This paper is organized as follows: in Sect. 2 the past related work is discussed. In Sect. 3 the data set used for the fake news detection is analyzed. In Sect. 4 the linguistic and network features of the data set are presented. In Sect. 5 our methodology regarding SMOTE over-sampling and feature selection is outlined. In Sect. 6 the machine learning experiments and their results regarding the proposed approach are discussed. Finally, in Sect. 7 the paper is concluded and guidelines for future work are discussed.
Related Work
Due to the exponential growth of information created and uploaded on the internet daily, many researchers have focused on finding alternative ways of fact-checking that information. One of the first tools based on text analysis is the one presented by Houvardas and Stamatatos [12] for automatic authorship identification. Their tool can be considered a preliminary deception detector.

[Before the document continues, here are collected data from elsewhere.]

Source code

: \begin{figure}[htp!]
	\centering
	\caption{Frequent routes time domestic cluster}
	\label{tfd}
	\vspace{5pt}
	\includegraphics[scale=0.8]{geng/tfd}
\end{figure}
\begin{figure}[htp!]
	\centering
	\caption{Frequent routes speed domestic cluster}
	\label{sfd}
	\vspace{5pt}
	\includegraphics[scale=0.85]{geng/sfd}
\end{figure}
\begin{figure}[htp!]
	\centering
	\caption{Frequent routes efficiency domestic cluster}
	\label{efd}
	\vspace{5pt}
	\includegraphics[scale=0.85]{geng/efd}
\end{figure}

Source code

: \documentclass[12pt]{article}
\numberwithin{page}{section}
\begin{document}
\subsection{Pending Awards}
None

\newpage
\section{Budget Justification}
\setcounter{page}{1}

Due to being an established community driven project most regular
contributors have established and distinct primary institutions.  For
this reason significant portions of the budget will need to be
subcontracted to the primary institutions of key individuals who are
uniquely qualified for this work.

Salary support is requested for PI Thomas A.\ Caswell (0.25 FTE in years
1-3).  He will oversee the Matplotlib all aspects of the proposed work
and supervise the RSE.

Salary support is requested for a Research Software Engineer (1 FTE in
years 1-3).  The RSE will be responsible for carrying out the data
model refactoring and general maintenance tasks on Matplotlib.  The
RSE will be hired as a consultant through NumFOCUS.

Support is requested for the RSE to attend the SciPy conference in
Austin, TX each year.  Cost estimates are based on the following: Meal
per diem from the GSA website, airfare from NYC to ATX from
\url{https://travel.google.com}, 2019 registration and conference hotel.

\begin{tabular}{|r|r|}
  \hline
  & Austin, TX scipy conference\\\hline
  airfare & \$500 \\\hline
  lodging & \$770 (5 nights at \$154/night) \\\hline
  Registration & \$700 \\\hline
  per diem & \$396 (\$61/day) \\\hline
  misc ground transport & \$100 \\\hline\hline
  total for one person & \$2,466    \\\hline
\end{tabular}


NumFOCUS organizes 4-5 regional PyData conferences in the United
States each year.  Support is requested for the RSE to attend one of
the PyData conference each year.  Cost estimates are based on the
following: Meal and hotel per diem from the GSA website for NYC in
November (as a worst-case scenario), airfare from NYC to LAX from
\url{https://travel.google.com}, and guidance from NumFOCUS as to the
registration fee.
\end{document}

Along with the development of such tools, many researchers and journalists also started creating data sets with false and true news, in order to check the accuracy of these tools. Politifact [5], for example, is a website which offers short phrases and sentences, fact-checked by journalists. Another popular data set is FEVER [1] which consists of 185,000 short claims, created from Wikipedia sentences. Similar to FEVER, the LIAR [29] data set contains 13,000 short statements drawn from Politifact and categorised into 6 different classes (pants-fire, false, barely-true, half-true, mostly-true, true).

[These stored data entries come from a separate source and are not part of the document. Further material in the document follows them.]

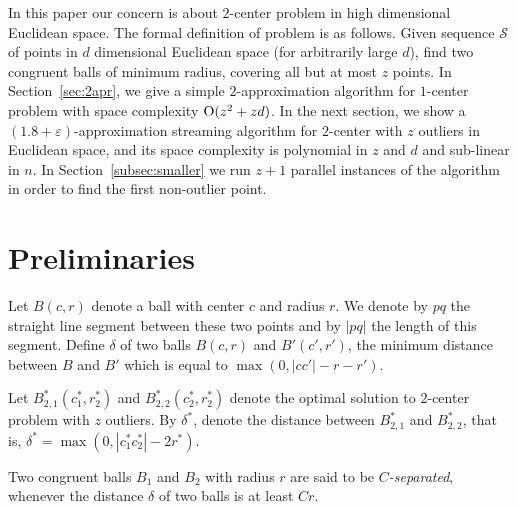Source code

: \documentclass[envcountsame]{cls/cccg15}
\newcommand{\cO}{\ensuremath{{\rm O}}}
\newcommand{\card}[1]{\left|{#1}\right|}
\newcommand{\eps}{\varepsilon}
\begin{document}
In this paper our concern is about $2$-center problem in high dimensional Euclidean space.
The formal definition of problem is as follows. Given sequence $\mathcal{S}$ of points in $d$ dimensional Euclidean space (for arbitrarily large $d$), find two congruent balls of minimum radius, covering all but at most $z$ points. In Section~\ref{sec:2apr}, we give a simple $2$-approximation algorithm for $1$-center problem with space complexity $\cO(z^2 + zd)$. In the next section, we show a $(1.8 + \eps)$-approximation streaming algorithm for $2$-center with $z$ outliers in Euclidean space, and its space complexity is polynomial in $z$ and $d$ and sub-linear in $n$. In Section~\ref{subsec:smaller} we run $z + 1$ parallel instances of the algorithm in order to find the first non-outlier point.





\section{Preliminaries}
\label{sec:pre}
Let $B(c,r)$ denote a ball with center $c$ and radius $r$. We denote by $pq$ the straight line segment between these two points and by $\card{pq}$ the length of this segment. 
Define $\delta$ of two balls $B(c,r)$ and $B'(c',r')$, the minimum distance between $B$ and $B'$ which is equal to $\max (0, \card{cc'}-r-r')$.

Let $B_{2,1}^*(c_1^*, r_2^*)$ and $B_{2,2}^*(c_2^*, r_2^*)$ denote the optimal solution to $2$-center problem with $z$ outliers. By $\delta^*$, denote the distance between $B_{2,1}^*$ and $B_{2,2}^*$, that is, $\delta^* = \max (0, \card{c_1^*c_2^*} - 2r^*)$. 

Two congruent balls $B_1$ and $B_2$ with radius $r$ are said to be \emph{$C$-separated}, whenever the distance $\delta$ of two balls is at least $Cr$.

\end{document}
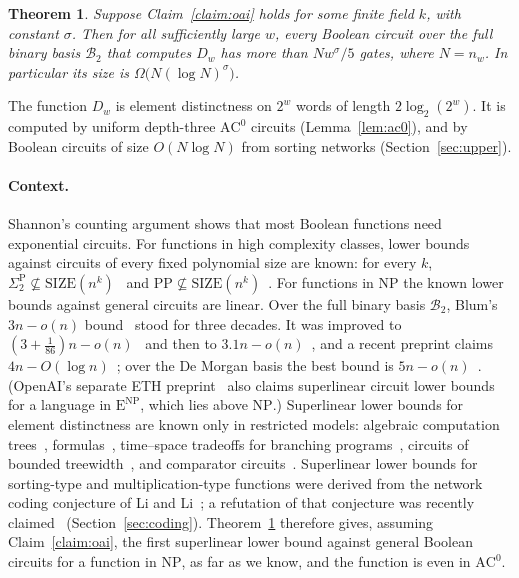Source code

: \documentclass[11pt]{article}
\newtheorem{theorem}{Theorem}[section]
\theoremstyle{definition}
\newcommand{\Dw}{D_w}
\newcommand{\B}{\mathcal{B}_2}
\begin{document}
\begin{theorem}\label{thm:main}
Suppose Claim~\ref{claim:oai} holds for some finite field $k$, with constant $\sigma$. Then for all sufficiently large $w$, every Boolean circuit over the full binary basis $\B$ that computes $\Dw$ has more than $N w^{\sigma}/5$ gates, where $N=n_w$. In particular its size is $\Omega\bigl(N(\log N)^{\sigma}\bigr)$.
\end{theorem}

The function $\Dw$ is element distinctness on $2^w$ words of length $2\log_2(2^w)$. It is computed by uniform depth-three $\mathrm{AC}^0$ circuits (Lemma~\ref{lem:ac0}), and by Boolean circuits of size $O(N\log N)$ from sorting networks (Section~\ref{sec:upper}).

\paragraph{Context.} Shannon's counting argument shows that most Boolean functions need exponential circuits. For functions in high complexity classes, lower bounds against circuits of every fixed polynomial size are known: for every $k$, $\Sigma_2^{\mathrm P}\not\subseteq \mathrm{SIZE}(n^k)$~\cite{Kan82} and $\mathrm{PP}\not\subseteq\mathrm{SIZE}(n^k)$~\cite{Vin05}. For functions in $\mathrm{NP}$ the known lower bounds against general circuits are linear. Over the full binary basis $\B$, Blum's $3n-o(n)$ bound~\cite{Blum84} stood for three decades. It was improved to $(3+\tfrac1{86})n-o(n)$~\cite{FGHK16} and then to $3.1n-o(n)$~\cite{LY22}, and a recent preprint claims $4n-O(\log n)$~\cite{MS26}; over the De Morgan basis the best bound is $5n-o(n)$~\cite{IM02}. (OpenAI's separate ETH preprint~\cite{OAI-ETH} also claims superlinear circuit lower bounds for a language in $\mathrm{E}^{\mathrm{NP}}$, which lies above $\mathrm{NP}$.) Superlinear lower bounds for element distinctness are known only in restricted models: algebraic computation trees~\cite{BenOr83}, formulas~\cite{Nec66}, time--space tradeoffs for branching programs~\cite{Yao94,BSSV03}, circuits of bounded treewidth~\cite{dOO16}, and comparator circuits~\cite{GR20}. Superlinear lower bounds for sorting-type and multiplication-type functions were derived from the network coding conjecture of Li and Li~\cite{LL04,FHLS19,AFKL19,ALS21}; a refutation of that conjecture was recently claimed~\cite{ZLL26} (Section~\ref{sec:coding}). Theorem~\ref{thm:main} therefore gives, assuming Claim~\ref{claim:oai}, the first superlinear lower bound against general Boolean circuits for a function in $\mathrm{NP}$, as far as we know, and the function is even in $\mathrm{AC}^0$.
\end{document}

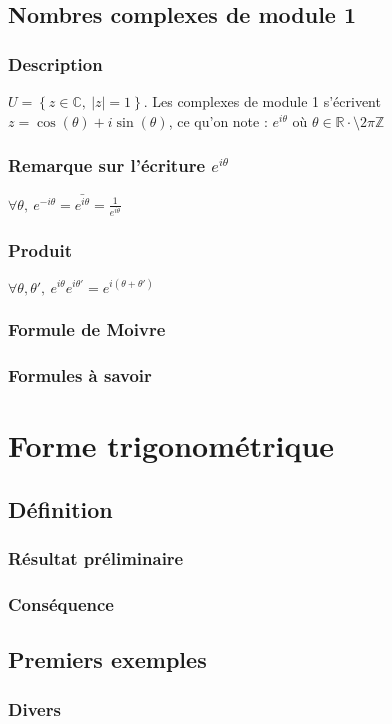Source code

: \documentclass[12pt,a4paper,french]{book}
\begin{document}
		\subsection{Nombres complexes de module 1}
			\subsubsection{Description}
			$U = \left\{z \in \mathbb{C}, \ \left|z\right| = 1\right\}$. Les complexes de module 1 s'écrivent $z = \cos(\theta)+i\sin(\theta)$, ce qu'on note : $ e^{i\theta}$ où $\theta \in \mathbb{R} \cdot\setminus 2\pi \mathbb{Z}$
			\subsubsection{Remarque sur l'écriture $e^{i\theta}$}
			$\forall \theta, \ e^{-i\theta} = \bar{e^{i\theta}} = \frac{1}{e^{i\theta}} $
			\subsubsection{Produit}
			$\forall \theta, \theta', \ e^{i\theta} e^{i\theta'} = e^{i(\theta+\theta')}$
			\subsubsection{Formule de Moivre}
			\subsubsection{Formules à savoir}
	\section{Forme trigonométrique}
		\subsection{Définition}
			\subsubsection{Résultat préliminaire}
			\subsubsection{Conséquence}
		\subsection{Premiers exemples}
			\subsubsection{Divers}
\end{document}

Recent papers regarding the automated fact-checking have created data sets using information from the social media. BUZZFEEDNEWS [11] contains 2,282 posts from 9 Facebook accounts of news agencies. Another data set containing posts from Facebook is Some-Like-It-Hoax [28], which consists of 15,500 posts from 32 Facebook pages. These posts are labeled based on the author, and not on the information contained within the post. Similar data sets based on Twitter are PHEME [9], which contains a collection of rumours and non-rumours, and CREDBank [17], which consists of 60 million Tweets labeled by human annotators.

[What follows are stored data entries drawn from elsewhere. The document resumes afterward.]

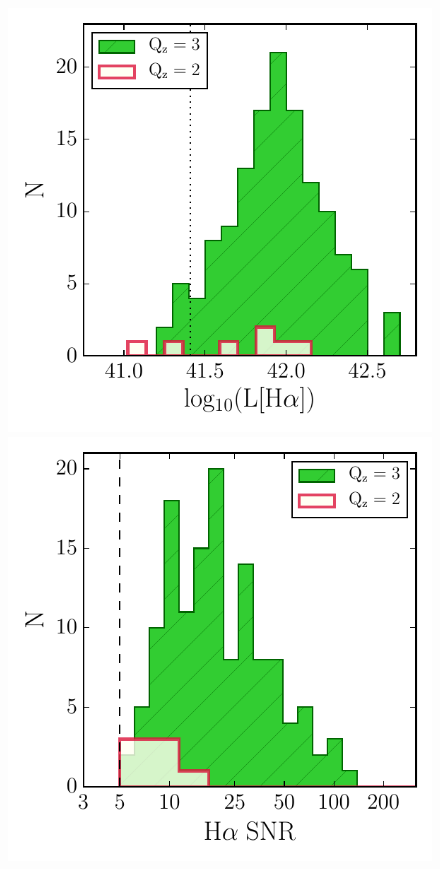 \documentclass[iop]{emulateapj}
\begin{document}
\begin{figure}
\includegraphics[trim = 10 0 5 5, clip, scale=0.6]{figures/Halpha_luminosity.pdf}
\includegraphics[trim = 10 0 5 5, clip, scale=0.6]{figures/Halpha_SNR.pdf}

\end{figure}
\end{document}
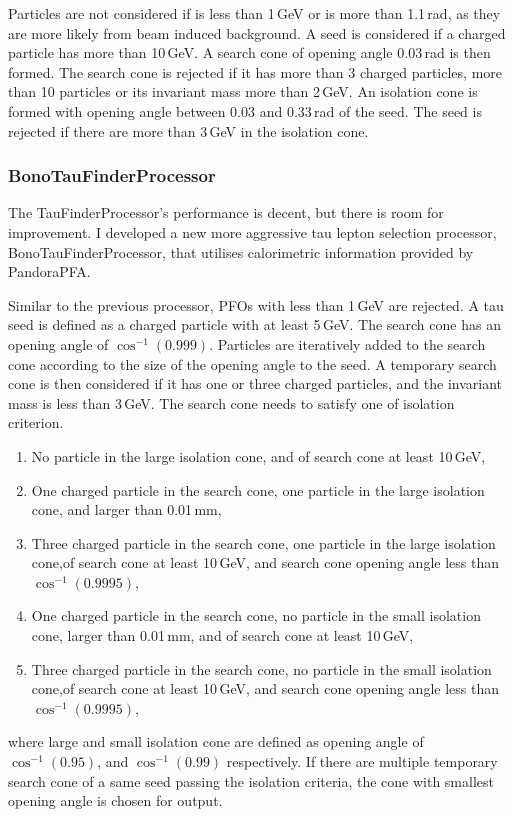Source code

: Particles are not considered if \pT is less than 1\,GeV or \absCosTheta is more than 1.1\,rad, as they are more likely from beam induced background. A seed is considered if a charged particle has \pT more than 10\,GeV. A search cone of opening angle 0.03\,rad is then formed. The search cone is rejected if it has more than 3 charged particles, more than 10 particles or its invariant mass more than 2\,GeV. An isolation cone is formed with opening angle between 0.03 and 0.33\,rad of the seed. The seed is rejected if there are more than 3\,GeV in the isolation cone.

\subsubsection{BonoTauFinderProcessor}

The TauFinderProcessor's performance is decent, but there is room for improvement. I developed a new more aggressive tau lepton selection processor, BonoTauFinderProcessor, that utilises calorimetric information provided by PandoraPFA.

Similar to the previous processor, PFOs with \pT less than 1\,GeV are rejected. A tau seed is defined as a charged particle with \pT at least 5\,GeV. The search cone has an opening angle of $\cos^{-1}(0.999)$. Particles are iteratively added to the search cone according to the size of the opening angle to the seed. A temporary search cone is then considered if it has one or three charged particles, and the invariant mass is less than 3\,GeV. The search cone needs to satisfy one of isolation criterion.
\begin{enumerate}
\item No particle in the large isolation cone, and \pT of search cone at least 10\,GeV,
\item One charged particle in the search cone, one particle in the large isolation cone, and \rZero larger than 0.01\,mm,
\item Three charged particle in the search cone, one particle in the large isolation cone,\pT of search cone at least 10\,GeV, and search cone opening angle less than $\cos^{-1}(0.9995)$,
\item One charged particle in the search cone, no particle in the small isolation cone, \rZero larger than 0.01\,mm, and \pT of search cone at least 10\,GeV,
\item Three charged particle in the search cone, no particle in the small isolation cone,\pT of search cone at least 10\,GeV, and search cone opening angle less than $\cos^{-1}(0.9995)$,
\end{enumerate}
where large and small isolation cone are defined as opening angle of $\cos^{-1}(0.95)$, and $\cos^{-1}(0.99)$ respectively.
If there are multiple temporary search cone of a same seed passing the isolation criteria, the cone with smallest opening angle is chosen for output.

Other data sets contain whole articles instead of short sentences and posts from social media. FakeNewsNet [24] contains whole false articles connected with Twitter posts. Another similar data set is “Bluff The Listener and The Onion” [21], which consists of whole false articles, which are intended to be false by the authors (e.g. to express humor). BS Detector is also a data set that contains a list of unreliable news websites, and it labels automatically an article based on its information sources.
Another crucial factor for the accuracy of a fact-checking tool is the model used for the machine learning procedure. In Shojaee’s et al. [23] work, Support Vector Machines and Naive Bayes classification algorithms are used for deception detection in reviews, using lexical and syntactic features, with accuracy 84% and 74%, respectively. Alowibdi et al. [6] conclude that a Naive Bayes-Decision Tree hybrid is the most effective classifier when it comes to deception detection using network features (accuracy 85%). Songram et al. [26] use k-nearest neighbour and Support Vector Machine, to detect messages leading to deception. The most accurate classifier was the Support Vector Machine with 99.21% accuracy.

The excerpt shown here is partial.